(About this exercise): As the answer, give a copy of each line below that includes the word "심야영업점".
____
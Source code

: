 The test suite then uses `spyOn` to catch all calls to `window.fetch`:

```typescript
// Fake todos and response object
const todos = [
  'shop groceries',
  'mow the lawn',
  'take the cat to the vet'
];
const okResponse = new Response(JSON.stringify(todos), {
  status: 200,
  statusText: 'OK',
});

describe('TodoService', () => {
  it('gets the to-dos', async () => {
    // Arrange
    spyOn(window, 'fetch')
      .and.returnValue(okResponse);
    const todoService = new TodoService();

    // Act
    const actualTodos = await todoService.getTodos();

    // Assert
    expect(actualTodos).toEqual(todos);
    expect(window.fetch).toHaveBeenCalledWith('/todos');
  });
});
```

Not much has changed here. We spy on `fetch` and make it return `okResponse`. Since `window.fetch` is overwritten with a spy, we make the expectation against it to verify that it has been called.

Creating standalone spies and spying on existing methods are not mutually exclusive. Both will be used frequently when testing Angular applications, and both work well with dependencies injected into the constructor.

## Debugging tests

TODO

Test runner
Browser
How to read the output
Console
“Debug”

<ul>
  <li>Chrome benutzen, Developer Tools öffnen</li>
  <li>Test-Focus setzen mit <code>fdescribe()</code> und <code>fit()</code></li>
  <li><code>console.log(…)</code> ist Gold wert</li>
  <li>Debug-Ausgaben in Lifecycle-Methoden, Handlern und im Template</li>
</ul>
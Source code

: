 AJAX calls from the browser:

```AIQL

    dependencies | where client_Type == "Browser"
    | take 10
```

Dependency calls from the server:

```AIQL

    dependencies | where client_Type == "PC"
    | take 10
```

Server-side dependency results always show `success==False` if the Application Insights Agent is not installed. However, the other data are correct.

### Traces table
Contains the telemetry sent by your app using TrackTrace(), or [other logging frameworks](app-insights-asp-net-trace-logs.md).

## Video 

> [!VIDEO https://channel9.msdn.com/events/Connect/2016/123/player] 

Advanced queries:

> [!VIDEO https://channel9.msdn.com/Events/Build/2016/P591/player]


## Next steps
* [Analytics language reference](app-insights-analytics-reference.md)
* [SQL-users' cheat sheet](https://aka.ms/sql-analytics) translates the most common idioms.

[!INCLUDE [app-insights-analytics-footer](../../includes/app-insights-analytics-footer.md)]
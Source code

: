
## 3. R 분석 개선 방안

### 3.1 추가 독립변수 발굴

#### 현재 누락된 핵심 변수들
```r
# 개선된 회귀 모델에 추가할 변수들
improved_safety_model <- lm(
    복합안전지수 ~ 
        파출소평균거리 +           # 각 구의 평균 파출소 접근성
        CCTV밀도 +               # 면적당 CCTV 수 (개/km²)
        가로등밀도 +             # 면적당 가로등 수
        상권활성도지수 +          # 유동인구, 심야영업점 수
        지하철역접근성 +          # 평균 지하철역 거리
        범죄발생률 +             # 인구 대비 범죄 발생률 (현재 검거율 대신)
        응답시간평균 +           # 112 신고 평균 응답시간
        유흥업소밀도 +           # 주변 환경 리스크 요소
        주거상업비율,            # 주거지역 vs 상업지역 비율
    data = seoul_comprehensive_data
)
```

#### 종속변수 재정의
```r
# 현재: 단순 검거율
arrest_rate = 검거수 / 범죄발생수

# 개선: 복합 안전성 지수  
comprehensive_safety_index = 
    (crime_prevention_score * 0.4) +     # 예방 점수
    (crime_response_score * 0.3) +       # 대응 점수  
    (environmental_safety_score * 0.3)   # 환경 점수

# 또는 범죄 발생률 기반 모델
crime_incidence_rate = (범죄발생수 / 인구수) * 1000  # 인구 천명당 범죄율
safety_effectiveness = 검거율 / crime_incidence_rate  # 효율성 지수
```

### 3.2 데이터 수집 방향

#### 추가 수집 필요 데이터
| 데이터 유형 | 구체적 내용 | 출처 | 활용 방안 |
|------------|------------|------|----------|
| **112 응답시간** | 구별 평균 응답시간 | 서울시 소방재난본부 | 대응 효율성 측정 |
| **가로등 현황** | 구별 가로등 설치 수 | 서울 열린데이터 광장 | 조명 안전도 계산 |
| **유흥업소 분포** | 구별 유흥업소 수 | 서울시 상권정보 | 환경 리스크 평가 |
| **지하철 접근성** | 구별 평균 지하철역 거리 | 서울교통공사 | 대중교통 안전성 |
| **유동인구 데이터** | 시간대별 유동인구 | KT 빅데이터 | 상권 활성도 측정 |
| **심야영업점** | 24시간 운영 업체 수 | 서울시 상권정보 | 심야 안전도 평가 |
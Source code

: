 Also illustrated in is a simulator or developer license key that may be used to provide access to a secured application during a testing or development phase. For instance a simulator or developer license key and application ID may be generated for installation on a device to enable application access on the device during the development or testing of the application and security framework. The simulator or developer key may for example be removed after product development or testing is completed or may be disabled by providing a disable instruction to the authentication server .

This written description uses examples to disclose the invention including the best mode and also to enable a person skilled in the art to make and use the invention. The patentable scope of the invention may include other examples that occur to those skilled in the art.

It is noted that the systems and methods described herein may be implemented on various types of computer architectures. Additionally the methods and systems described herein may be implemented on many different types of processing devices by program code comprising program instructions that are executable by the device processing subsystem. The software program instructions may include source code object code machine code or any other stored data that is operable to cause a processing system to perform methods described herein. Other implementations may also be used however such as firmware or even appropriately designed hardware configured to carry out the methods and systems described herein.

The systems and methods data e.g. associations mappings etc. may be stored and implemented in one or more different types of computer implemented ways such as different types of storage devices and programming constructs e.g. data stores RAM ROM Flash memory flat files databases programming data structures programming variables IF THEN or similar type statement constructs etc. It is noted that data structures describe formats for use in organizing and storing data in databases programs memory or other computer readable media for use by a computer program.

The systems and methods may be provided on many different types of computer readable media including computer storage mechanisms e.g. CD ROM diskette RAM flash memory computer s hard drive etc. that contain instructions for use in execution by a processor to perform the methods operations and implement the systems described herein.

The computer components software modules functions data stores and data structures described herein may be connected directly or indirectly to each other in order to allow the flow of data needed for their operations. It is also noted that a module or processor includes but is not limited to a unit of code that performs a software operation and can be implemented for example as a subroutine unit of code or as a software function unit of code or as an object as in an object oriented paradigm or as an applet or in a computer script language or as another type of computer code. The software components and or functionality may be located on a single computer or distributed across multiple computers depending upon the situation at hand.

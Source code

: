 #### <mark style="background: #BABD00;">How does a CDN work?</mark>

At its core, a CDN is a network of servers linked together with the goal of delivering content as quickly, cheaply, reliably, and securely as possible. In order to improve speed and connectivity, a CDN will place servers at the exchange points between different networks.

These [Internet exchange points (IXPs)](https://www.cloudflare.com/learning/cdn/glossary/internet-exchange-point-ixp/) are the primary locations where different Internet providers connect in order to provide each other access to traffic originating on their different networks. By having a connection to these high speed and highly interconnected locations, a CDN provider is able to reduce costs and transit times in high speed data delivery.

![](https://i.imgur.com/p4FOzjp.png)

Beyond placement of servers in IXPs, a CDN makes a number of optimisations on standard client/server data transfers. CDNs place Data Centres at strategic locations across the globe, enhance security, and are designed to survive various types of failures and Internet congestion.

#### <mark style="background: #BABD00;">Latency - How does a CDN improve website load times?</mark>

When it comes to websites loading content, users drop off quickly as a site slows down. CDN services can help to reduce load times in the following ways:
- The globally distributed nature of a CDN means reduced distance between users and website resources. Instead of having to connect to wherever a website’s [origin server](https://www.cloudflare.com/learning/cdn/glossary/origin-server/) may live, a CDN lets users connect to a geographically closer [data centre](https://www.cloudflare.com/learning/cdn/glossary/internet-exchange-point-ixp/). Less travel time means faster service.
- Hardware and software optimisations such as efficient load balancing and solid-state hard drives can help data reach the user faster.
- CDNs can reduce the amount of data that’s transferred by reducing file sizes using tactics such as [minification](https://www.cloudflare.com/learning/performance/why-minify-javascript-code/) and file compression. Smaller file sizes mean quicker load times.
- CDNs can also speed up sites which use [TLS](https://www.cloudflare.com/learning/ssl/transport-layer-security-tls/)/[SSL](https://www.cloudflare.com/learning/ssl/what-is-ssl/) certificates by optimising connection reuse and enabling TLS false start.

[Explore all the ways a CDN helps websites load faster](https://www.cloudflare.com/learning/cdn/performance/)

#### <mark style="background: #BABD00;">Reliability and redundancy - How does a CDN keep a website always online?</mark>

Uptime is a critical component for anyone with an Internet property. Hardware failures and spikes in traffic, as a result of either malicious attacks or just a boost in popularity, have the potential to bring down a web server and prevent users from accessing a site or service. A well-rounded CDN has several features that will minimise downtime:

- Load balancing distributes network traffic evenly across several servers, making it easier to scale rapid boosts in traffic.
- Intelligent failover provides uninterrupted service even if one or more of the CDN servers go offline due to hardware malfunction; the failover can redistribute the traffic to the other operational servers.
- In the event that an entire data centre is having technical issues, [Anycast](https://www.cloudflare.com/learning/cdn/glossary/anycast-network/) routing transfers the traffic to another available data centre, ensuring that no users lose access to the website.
____
(Task result):
        상권활성도지수 +          # 유동인구, 심야영업점 수
| **심야영업점** | 24시간 운영 업체 수 | 서울시 상권정보 | 심야 안전도 평가 |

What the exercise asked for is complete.